Variation has many degrees, some times you vary the effort, sometimes the exercises and sometimes the intensity. Keeping track of what has varied and what needs to vary in future practices is a tricky business. On top of that you have to be conscious about not over training some body parts and leave others to the fate of luck.
Truth is that you can more accurately meet your needs than we can do but most of the time our proposals are a good fit and far better than doing nothing at all due to indecisiveness.
A catalogue full of choices
There are 296 practices to choose from when the weekly plan is not what you want.
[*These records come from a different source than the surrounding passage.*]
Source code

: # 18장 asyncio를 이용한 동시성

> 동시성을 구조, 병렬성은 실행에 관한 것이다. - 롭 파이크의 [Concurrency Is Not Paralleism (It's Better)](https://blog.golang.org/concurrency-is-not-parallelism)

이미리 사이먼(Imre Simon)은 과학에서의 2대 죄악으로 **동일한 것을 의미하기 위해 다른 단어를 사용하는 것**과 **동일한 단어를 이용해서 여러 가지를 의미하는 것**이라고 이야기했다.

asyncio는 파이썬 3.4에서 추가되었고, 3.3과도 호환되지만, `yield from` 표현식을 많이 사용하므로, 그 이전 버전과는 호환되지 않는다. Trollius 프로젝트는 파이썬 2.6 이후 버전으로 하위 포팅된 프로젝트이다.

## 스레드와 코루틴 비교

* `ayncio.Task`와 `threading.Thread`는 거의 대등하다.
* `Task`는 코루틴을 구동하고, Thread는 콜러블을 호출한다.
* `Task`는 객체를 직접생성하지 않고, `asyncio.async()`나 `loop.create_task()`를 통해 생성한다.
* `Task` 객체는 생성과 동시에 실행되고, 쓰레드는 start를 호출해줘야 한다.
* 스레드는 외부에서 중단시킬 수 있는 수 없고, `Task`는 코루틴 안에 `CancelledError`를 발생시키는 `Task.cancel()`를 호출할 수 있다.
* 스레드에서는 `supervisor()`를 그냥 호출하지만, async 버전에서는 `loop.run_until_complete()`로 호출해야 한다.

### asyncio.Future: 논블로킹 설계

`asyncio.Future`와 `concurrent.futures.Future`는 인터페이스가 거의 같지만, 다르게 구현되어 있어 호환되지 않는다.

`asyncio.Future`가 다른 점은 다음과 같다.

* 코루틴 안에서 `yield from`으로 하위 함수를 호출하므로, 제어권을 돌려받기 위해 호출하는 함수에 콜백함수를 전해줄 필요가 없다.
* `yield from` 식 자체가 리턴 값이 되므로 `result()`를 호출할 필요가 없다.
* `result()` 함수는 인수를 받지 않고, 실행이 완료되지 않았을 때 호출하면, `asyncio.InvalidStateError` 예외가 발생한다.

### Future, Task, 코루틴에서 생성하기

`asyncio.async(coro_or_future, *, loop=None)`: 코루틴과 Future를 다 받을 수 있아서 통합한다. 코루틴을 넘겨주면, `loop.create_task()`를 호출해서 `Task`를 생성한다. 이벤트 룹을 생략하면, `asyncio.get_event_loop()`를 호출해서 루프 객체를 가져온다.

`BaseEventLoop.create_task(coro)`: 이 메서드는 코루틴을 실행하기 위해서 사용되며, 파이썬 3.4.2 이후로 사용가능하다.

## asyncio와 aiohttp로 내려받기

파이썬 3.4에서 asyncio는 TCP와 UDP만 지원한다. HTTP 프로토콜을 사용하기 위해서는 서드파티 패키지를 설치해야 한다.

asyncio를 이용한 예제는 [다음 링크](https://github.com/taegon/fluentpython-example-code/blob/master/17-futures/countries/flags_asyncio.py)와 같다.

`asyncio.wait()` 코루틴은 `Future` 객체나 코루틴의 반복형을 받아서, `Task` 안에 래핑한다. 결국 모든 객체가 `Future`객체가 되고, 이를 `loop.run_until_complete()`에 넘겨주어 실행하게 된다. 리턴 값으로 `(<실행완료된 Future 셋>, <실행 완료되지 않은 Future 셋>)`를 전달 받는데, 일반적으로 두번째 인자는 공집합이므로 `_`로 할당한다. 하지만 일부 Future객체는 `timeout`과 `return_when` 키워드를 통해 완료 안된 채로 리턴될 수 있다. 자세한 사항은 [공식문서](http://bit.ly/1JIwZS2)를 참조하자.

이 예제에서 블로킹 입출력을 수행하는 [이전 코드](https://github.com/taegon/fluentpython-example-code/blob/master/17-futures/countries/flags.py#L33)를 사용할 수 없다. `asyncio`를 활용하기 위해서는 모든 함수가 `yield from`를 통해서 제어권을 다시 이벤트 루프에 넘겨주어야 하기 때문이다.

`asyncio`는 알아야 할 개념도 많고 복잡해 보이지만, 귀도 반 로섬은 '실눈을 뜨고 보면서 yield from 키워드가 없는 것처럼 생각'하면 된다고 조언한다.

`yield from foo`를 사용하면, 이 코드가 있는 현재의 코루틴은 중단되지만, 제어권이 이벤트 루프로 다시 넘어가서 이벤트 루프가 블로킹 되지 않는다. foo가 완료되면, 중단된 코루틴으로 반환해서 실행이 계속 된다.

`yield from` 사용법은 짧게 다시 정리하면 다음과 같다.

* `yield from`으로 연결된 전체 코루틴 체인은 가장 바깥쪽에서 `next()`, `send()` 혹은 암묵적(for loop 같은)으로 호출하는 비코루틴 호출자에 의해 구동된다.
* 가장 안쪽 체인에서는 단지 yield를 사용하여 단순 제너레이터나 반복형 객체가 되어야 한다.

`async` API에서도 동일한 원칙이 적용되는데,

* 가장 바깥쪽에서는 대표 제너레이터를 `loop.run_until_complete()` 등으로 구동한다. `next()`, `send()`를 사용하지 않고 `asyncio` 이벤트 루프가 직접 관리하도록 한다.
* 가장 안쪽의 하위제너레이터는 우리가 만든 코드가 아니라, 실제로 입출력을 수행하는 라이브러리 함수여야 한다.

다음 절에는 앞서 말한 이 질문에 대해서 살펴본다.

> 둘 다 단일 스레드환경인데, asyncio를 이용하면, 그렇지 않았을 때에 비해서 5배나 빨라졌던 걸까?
Based on the guiding principles, the practices that are a good fit for every situation; entire practices or specific purpose ones, you pick it.
Keep track
This is the hardest part of the whole experience Planning is easy, the more practices you write down, the more motivated you feel to do more; in a way it provides a false sense of accomplishments as if you would have already accomplished what you have planned.
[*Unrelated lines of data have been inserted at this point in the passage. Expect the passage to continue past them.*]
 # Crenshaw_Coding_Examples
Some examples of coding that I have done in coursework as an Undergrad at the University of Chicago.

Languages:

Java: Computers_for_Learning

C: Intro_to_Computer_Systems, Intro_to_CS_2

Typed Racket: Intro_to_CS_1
Keeping track of your practices, and things in general, is quite boring and you stop doing it long before it can provide you with any insights. Like you, I have experienced this first hand and is one of the main reasons why PowerBell has this features from day 1.
When you finished practicing, an award is a given to you that indicates the progress you have reached on that given practice. A weekly progress is displayed in the home screen so you can quickly view how are you doing. The monthly overview helps you spot inconsistencies and provides enough information for you to retrospect on. The yearly podium is just for show off.